- _Exercise brief_:
Copy the entries below in full, keeping them exactly as they are.

Start of Block

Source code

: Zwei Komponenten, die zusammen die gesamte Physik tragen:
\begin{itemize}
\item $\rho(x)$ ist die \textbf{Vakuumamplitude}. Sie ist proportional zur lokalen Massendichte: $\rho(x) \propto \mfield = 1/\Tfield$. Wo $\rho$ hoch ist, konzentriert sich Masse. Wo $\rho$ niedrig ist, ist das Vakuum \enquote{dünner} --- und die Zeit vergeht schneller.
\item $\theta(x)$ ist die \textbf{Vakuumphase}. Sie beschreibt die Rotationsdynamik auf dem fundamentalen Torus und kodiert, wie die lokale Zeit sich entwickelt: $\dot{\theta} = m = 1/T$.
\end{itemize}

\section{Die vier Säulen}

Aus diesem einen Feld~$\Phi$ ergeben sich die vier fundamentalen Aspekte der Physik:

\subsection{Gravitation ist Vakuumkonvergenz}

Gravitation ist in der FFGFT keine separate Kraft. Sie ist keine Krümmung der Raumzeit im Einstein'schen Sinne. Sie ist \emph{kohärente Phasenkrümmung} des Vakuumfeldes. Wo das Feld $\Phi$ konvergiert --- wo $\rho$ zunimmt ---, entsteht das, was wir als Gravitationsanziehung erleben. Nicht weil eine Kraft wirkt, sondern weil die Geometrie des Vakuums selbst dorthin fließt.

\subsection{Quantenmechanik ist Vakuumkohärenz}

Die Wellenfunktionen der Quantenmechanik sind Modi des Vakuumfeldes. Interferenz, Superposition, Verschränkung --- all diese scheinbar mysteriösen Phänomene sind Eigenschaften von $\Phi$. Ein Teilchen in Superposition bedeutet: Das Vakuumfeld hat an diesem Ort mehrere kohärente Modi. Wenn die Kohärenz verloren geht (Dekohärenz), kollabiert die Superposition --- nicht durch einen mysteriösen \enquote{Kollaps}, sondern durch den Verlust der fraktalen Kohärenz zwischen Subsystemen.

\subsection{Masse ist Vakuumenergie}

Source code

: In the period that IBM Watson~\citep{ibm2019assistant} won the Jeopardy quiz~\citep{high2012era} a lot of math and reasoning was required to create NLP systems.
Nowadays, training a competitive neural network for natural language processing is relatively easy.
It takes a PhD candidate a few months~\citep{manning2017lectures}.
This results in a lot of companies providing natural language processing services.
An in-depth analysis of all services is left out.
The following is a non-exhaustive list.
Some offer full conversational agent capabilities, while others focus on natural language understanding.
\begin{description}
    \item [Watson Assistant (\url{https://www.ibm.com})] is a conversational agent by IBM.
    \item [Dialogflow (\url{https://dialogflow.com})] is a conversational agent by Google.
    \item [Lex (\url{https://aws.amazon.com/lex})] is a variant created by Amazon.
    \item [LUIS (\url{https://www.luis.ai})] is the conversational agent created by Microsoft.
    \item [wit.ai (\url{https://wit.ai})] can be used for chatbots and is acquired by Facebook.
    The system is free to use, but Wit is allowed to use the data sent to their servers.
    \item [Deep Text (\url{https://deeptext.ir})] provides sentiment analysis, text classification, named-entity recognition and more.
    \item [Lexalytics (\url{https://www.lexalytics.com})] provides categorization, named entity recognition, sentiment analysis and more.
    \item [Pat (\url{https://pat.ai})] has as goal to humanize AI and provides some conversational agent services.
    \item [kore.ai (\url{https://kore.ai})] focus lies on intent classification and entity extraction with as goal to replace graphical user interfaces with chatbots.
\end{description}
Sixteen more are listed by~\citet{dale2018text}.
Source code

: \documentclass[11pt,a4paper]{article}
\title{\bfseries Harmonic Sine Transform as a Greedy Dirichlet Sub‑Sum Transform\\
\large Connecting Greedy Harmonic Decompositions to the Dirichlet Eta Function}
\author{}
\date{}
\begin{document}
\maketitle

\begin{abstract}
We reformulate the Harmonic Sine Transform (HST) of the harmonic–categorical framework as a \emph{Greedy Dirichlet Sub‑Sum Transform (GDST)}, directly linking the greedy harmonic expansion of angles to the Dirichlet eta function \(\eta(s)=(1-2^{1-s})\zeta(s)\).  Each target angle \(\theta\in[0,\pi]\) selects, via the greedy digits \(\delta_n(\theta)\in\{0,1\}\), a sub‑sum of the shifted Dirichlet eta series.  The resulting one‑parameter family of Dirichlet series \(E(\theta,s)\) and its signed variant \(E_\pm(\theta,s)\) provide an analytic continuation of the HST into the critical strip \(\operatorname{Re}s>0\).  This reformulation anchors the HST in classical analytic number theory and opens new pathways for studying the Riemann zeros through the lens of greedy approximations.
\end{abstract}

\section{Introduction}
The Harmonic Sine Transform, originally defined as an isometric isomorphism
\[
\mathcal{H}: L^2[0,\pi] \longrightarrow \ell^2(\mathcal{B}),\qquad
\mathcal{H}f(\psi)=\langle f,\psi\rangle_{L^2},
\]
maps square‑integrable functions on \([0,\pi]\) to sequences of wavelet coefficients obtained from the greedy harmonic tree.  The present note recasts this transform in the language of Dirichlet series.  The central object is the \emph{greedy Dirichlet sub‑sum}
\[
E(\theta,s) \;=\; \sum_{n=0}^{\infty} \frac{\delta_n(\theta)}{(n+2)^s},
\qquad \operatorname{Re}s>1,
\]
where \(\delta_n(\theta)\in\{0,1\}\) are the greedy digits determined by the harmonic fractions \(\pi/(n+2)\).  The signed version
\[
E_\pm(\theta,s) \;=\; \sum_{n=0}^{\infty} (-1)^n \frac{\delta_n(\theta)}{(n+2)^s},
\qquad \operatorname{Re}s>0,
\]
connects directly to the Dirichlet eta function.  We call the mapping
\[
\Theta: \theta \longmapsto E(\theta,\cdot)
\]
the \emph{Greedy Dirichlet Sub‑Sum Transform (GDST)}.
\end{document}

End of Block

- _Result of this exercise_:
Source code

: Zwei Komponenten, die zusammen die gesamte Physik tragen:
\begin{itemize}
\item $\rho(x)$ ist die \textbf{Vakuumamplitude}. Sie ist proportional zur lokalen Massendichte: $\rho(x) \propto \mfield = 1/\Tfield$. Wo $\rho$ hoch ist, konzentriert sich Masse. Wo $\rho$ niedrig ist, ist das Vakuum \enquote{dünner} --- und die Zeit vergeht schneller.
\item $\theta(x)$ ist die \textbf{Vakuumphase}. Sie beschreibt die Rotationsdynamik auf dem fundamentalen Torus und kodiert, wie die lokale Zeit sich entwickelt: $\dot{\theta} = m = 1/T$.
\end{itemize}

\section{Die vier Säulen}

Aus diesem einen Feld~$\Phi$ ergeben sich die vier fundamentalen Aspekte der Physik:

\subsection{Gravitation ist Vakuumkonvergenz}

Gravitation ist in der FFGFT keine separate Kraft. Sie ist keine Krümmung der Raumzeit im Einstein'schen Sinne. Sie ist \emph{kohärente Phasenkrümmung} des Vakuumfeldes. Wo das Feld $\Phi$ konvergiert --- wo $\rho$ zunimmt ---, entsteht das, was wir als Gravitationsanziehung erleben. Nicht weil eine Kraft wirkt, sondern weil die Geometrie des Vakuums selbst dorthin fließt.

\subsection{Quantenmechanik ist Vakuumkohärenz}

Die Wellenfunktionen der Quantenmechanik sind Modi des Vakuumfeldes. Interferenz, Superposition, Verschränkung --- all diese scheinbar mysteriösen Phänomene sind Eigenschaften von $\Phi$. Ein Teilchen in Superposition bedeutet: Das Vakuumfeld hat an diesem Ort mehrere kohärente Modi. Wenn die Kohärenz verloren geht (Dekohärenz), kollabiert die Superposition --- nicht durch einen mysteriösen \enquote{Kollaps}, sondern durch den Verlust der fraktalen Kohärenz zwischen Subsystemen.

\subsection{Masse ist Vakuumenergie}

Source code

: In the period that IBM Watson~\citep{ibm2019assistant} won the Jeopardy quiz~\citep{high2012era} a lot of math and reasoning was required to create NLP systems.
Nowadays, training a competitive neural network for natural language processing is relatively easy.
It takes a PhD candidate a few months~\citep{manning2017lectures}.
This results in a lot of companies providing natural language processing services.
An in-depth analysis of all services is left out.
The following is a non-exhaustive list.
Some offer full conversational agent capabilities, while others focus on natural language understanding.
\begin{description}
    \item [Watson Assistant (\url{https://www.ibm.com})] is a conversational agent by IBM.
    \item [Dialogflow (\url{https://dialogflow.com})] is a conversational agent by Google.
    \item [Lex (\url{https://aws.amazon.com/lex})] is a variant created by Amazon.
    \item [LUIS (\url{https://www.luis.ai})] is the conversational agent created by Microsoft.
    \item [wit.ai (\url{https://wit.ai})] can be used for chatbots and is acquired by Facebook.
    The system is free to use, but Wit is allowed to use the data sent to their servers.
    \item [Deep Text (\url{https://deeptext.ir})] provides sentiment analysis, text classification, named-entity recognition and more.
    \item [Lexalytics (\url{https://www.lexalytics.com})] provides categorization, named entity recognition, sentiment analysis and more.
    \item [Pat (\url{https://pat.ai})] has as goal to humanize AI and provides some conversational agent services.
    \item [kore.ai (\url{https://kore.ai})] focus lies on intent classification and entity extraction with as goal to replace graphical user interfaces with chatbots.
\end{description}
Sixteen more are listed by~\citet{dale2018text}.
Source code

: \documentclass[11pt,a4paper]{article}
\title{\bfseries Harmonic Sine Transform as a Greedy Dirichlet Sub‑Sum Transform\\
\large Connecting Greedy Harmonic Decompositions to the Dirichlet Eta Function}
\author{}
\date{}
\begin{document}
\maketitle

\begin{abstract}
We reformulate the Harmonic Sine Transform (HST) of the harmonic–categorical framework as a \emph{Greedy Dirichlet Sub‑Sum Transform (GDST)}, directly linking the greedy harmonic expansion of angles to the Dirichlet eta function \(\eta(s)=(1-2^{1-s})\zeta(s)\).  Each target angle \(\theta\in[0,\pi]\) selects, via the greedy digits \(\delta_n(\theta)\in\{0,1\}\), a sub‑sum of the shifted Dirichlet eta series.  The resulting one‑parameter family of Dirichlet series \(E(\theta,s)\) and its signed variant \(E_\pm(\theta,s)\) provide an analytic continuation of the HST into the critical strip \(\operatorname{Re}s>0\).  This reformulation anchors the HST in classical analytic number theory and opens new pathways for studying the Riemann zeros through the lens of greedy approximations.
\end{abstract}

\section{Introduction}
The Harmonic Sine Transform, originally defined as an isometric isomorphism
\[
\mathcal{H}: L^2[0,\pi] \longrightarrow \ell^2(\mathcal{B}),\qquad
\mathcal{H}f(\psi)=\langle f,\psi\rangle_{L^2},
\]
maps square‑integrable functions on \([0,\pi]\) to sequences of wavelet coefficients obtained from the greedy harmonic tree.  The present note recasts this transform in the language of Dirichlet series.  The central object is the \emph{greedy Dirichlet sub‑sum}
\[
E(\theta,s) \;=\; \sum_{n=0}^{\infty} \frac{\delta_n(\theta)}{(n+2)^s},
\qquad \operatorname{Re}s>1,
\]
where \(\delta_n(\theta)\in\{0,1\}\) are the greedy digits determined by the harmonic fractions \(\pi/(n+2)\).  The signed version
\[
E_\pm(\theta,s) \;=\; \sum_{n=0}^{\infty} (-1)^n \frac{\delta_n(\theta)}{(n+2)^s},
\qquad \operatorname{Re}s>0,
\]
connects directly to the Dirichlet eta function.  We call the mapping
\[
\Theta: \theta \longmapsto E(\theta,\cdot)
\]
the \emph{Greedy Dirichlet Sub‑Sum Transform (GDST)}.
\end{document}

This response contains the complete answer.